En tegen alle schepen van Tarsis, en tegen alle gewenste schilderijen.
17 And every man shall be brought low, and the pride of men shall fall: and the Lord alone shall be exalted in that day.
En de hoogheid der mensen zal gebogen, en de hoogheid der mannen zal vernederd worden; en de HEERE alleen zal in die dag verheven zijn.
18 And they shall hide all [idols] made with hands,
En elkeen der afgoden zal ganselijk vergaan.
19 having carried [them] into the caves, and into the clefts of the rocks, and into the caverns of the earth, for fear of the Lord, and by reason of the glory of his might, when he shall arise to strike terribly the earth.
Dan zullen zij in de spelonken der rotsstenen gaan, en in de holen der aarde, vanwege den schrik des HEEREN, en vanwege de heerlijkheid Zijner majesteit, wanneer Hij Zich opmaken zal, om de aarde te verschrikken.

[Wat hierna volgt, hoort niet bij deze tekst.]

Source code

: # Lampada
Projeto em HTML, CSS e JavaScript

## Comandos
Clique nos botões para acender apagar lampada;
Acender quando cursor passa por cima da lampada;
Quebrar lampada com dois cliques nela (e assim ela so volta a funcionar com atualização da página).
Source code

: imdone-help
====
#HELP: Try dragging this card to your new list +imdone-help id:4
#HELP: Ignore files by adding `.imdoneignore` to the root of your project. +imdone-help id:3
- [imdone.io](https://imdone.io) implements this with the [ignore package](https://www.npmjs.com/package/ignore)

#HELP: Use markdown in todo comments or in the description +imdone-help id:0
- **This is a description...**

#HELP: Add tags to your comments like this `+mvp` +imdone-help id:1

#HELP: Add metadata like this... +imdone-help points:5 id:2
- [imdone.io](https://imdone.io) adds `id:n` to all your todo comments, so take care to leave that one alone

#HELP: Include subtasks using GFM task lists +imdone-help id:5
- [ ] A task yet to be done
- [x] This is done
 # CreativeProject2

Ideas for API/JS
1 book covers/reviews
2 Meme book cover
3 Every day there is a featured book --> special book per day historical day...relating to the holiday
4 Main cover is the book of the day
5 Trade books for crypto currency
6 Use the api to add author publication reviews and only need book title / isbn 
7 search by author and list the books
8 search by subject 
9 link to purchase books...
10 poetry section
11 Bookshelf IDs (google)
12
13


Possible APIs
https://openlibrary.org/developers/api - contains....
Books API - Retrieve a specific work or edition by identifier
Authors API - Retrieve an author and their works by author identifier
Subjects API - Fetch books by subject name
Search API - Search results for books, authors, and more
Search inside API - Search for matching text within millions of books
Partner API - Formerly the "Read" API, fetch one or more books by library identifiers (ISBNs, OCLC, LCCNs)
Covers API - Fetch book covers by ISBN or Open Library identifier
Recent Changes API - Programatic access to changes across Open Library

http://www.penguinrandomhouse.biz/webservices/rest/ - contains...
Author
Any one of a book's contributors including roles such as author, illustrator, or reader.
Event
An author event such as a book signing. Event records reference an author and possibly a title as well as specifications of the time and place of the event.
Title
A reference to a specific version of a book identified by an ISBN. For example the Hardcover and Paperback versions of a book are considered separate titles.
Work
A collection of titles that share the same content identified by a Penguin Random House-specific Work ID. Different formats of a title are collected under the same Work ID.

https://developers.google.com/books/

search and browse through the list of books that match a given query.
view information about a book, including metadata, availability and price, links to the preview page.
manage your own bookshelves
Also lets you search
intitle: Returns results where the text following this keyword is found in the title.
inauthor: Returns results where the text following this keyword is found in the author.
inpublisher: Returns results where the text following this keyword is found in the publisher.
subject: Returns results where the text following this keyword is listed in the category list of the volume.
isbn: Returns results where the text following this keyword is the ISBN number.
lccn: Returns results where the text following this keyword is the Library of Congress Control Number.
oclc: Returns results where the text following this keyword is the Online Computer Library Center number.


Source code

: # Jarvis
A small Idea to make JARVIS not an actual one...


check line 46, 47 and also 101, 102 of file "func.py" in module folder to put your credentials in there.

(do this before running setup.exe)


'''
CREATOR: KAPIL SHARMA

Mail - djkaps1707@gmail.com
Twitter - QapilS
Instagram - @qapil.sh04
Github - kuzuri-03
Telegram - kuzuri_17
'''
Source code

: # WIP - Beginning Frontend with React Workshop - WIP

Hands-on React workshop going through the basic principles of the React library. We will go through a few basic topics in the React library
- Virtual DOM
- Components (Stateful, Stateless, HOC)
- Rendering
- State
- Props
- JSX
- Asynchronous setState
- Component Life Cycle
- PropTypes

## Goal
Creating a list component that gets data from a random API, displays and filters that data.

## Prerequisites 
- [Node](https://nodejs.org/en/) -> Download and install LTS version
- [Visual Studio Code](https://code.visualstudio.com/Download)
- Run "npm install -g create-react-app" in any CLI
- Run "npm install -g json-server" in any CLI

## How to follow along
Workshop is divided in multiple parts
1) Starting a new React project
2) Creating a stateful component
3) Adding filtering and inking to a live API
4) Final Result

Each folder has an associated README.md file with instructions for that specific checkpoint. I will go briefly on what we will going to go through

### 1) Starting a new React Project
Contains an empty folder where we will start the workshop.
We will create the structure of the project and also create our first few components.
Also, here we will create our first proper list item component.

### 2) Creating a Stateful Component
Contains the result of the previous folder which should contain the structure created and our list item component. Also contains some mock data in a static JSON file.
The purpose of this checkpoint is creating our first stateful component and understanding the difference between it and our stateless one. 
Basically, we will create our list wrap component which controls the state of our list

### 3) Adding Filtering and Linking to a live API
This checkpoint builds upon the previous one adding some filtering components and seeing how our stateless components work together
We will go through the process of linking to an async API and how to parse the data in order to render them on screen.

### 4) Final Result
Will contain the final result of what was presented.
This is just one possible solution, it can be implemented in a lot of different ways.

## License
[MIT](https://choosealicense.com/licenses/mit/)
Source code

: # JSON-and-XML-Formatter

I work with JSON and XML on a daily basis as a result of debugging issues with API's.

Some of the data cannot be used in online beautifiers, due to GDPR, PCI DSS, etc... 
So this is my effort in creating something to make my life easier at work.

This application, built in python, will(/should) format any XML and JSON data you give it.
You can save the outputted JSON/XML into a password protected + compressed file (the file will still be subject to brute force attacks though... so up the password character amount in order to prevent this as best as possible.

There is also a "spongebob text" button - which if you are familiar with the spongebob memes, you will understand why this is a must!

20 For in that day a man shall cast forth his silver and gold abominations, which they made [in order] to worship vanities and bats;
In dien dag zal de mens zijn zilveren afgoden, en zijn gouden afgoden, welke zij zich gemaakt hadden, om zich daarvoor neder te buigen, wegwerpen voor de mollen en de vledermuizen;
21 to enter into the caverns of the solid rock, and into the clefts of the rocks, for fear of the Lord, and by reason of the glory of his might, when he shall arise to strike terribly the earth.
Gaande in de reten der rotsen, en in de kloven der steenrotsen, vanwege den schrik des HEEREN, en vanwege de heerlijkheid Zijner majesteit, wanneer Hij Zich opmaken zal, om de aarde geweldiglijk te verschrikken.
Laat gijlieden dan af van den mens, wiens adem in zijn neus is, want waarin is hij te achten?